Question

A light bulb, a capacitor and a battery are connected together as shown here, with switch S initially open. When S is closed, which one of the following is true?

(1) The bulb will light up for some time interval after the capacitor starts charging
(2) The bulb will light up when the capacitor is fully charged
(3) The bulb will not light up at all
(4) The bulb will light up and go off at regular intervals

Answer 1

Hint:Capacitor is a device that is used to store electric charge, and it supplies back the charge to the circuit whenever required. The capacitor does not allow current to pass through it, which means the current flow at the fully charged condition of a capacitor is zero.

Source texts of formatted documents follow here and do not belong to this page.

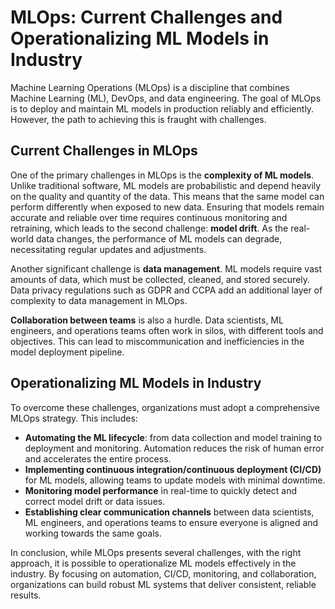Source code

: # MLOps: Current Challenges and Operationalizing ML Models in Industry

Machine Learning Operations (MLOps) is a discipline that combines Machine Learning (ML), DevOps, and data engineering. The goal of MLOps is to deploy and maintain ML models in production reliably and efficiently. However, the path to achieving this is fraught with challenges.

## Current Challenges in MLOps

One of the primary challenges in MLOps is the **complexity of ML models**. Unlike traditional software, ML models are probabilistic and depend heavily on the quality and quantity of the data. This means that the same model can perform differently when exposed to new data. Ensuring that models remain accurate and reliable over time requires continuous monitoring and retraining, which leads to the second challenge: **model drift**. As the real-world data changes, the performance of ML models can degrade, necessitating regular updates and adjustments.

Another significant challenge is **data management**. ML models require vast amounts of data, which must be collected, cleaned, and stored securely. Data privacy regulations such as GDPR and CCPA add an additional layer of complexity to data management in MLOps.

**Collaboration between teams** is also a hurdle. Data scientists, ML engineers, and operations teams often work in silos, with different tools and objectives. This can lead to miscommunication and inefficiencies in the model deployment pipeline.

## Operationalizing ML Models in Industry

To overcome these challenges, organizations must adopt a comprehensive MLOps strategy. This includes:

- **Automating the ML lifecycle**: from data collection and model training to deployment and monitoring. Automation reduces the risk of human error and accelerates the entire process.
- **Implementing continuous integration/continuous deployment (CI/CD)** for ML models, allowing teams to update models with minimal downtime.
- **Monitoring model performance** in real-time to quickly detect and correct model drift or data issues.
- **Establishing clear communication channels** between data scientists, ML engineers, and operations teams to ensure everyone is aligned and working towards the same goals.

In conclusion, while MLOps presents several challenges, with the right approach, it is possible to operationalize ML models effectively in the industry. By focusing on automation, CI/CD, monitoring, and collaboration, organizations can build robust ML systems that deliver consistent, reliable results.
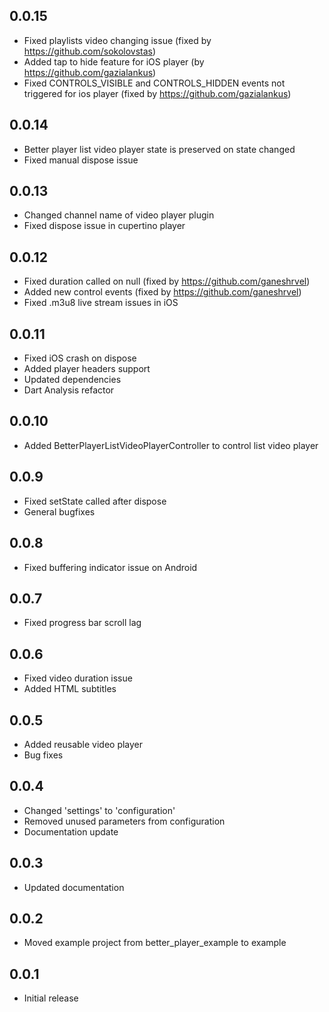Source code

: ## 0.0.15
* Fixed playlists video changing issue (fixed by https://github.com/sokolovstas)
* Added tap to hide feature for iOS player (by https://github.com/gazialankus)
* Fixed CONTROLS_VISIBLE and CONTROLS_HIDDEN events not triggered for ios player (fixed by https://github.com/gazialankus)

## 0.0.14
* Better player list video player state is preserved on state changed
* Fixed manual dispose issue

## 0.0.13
* Changed channel name of video player plugin
* Fixed dispose issue in cupertino player

## 0.0.12
* Fixed duration called on null (fixed by https://github.com/ganeshrvel)
* Added new control events (fixed by https://github.com/ganeshrvel)
* Fixed .m3u8 live stream issues in iOS

## 0.0.11
* Fixed iOS crash on dispose
* Added player headers support
* Updated dependencies
* Dart Analysis refactor

## 0.0.10
* Added BetterPlayerListVideoPlayerController to control list video player

## 0.0.9
* Fixed setState called after dispose
* General bugfixes

## 0.0.8
* Fixed buffering indicator issue on Android

## 0.0.7
* Fixed progress bar scroll lag

## 0.0.6
* Fixed video duration issue
* Added HTML subtitles

## 0.0.5
* Added reusable video player
* Bug fixes

## 0.0.4
* Changed 'settings' to 'configuration'
* Removed unused parameters from configuration
* Documentation update

## 0.0.3
* Updated documentation

## 0.0.2
* Moved example project from better_player_example to example

## 0.0.1

* Initial release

Complete step by step answer:
It is given that initially, switch S is open, which means the circuit is not complete as a result of which there will be no current flow.
When switch S is closed, the given circuit is completed, the current starts flowing by the flow of charge from the negative terminal to the positive terminal. Initially, the current flowing through the capacitor is charging the capacitor due to current being passed through it, and the bulb will start glowing. But after some time, the capacitor will be fully charged, and we know that flow of current through a fully charged capacitor is zero. This means that now the capacitor will not allow current to pass through it; due to this, no current will reach the bulb, and hence bulb will not glow.
Therefore, based on the above explanation, we can say that the bulb will light up for some time interval after the capacitor starts charging when switch S is closed, and option (1) is correct.

Note: The capacity of a capacitor to store charge is termed as its capacitance and measured in Farad. The capacitor has an insulating layer that does not allow direct current to pass through it, allowing alternating current to pass through it with no resistance.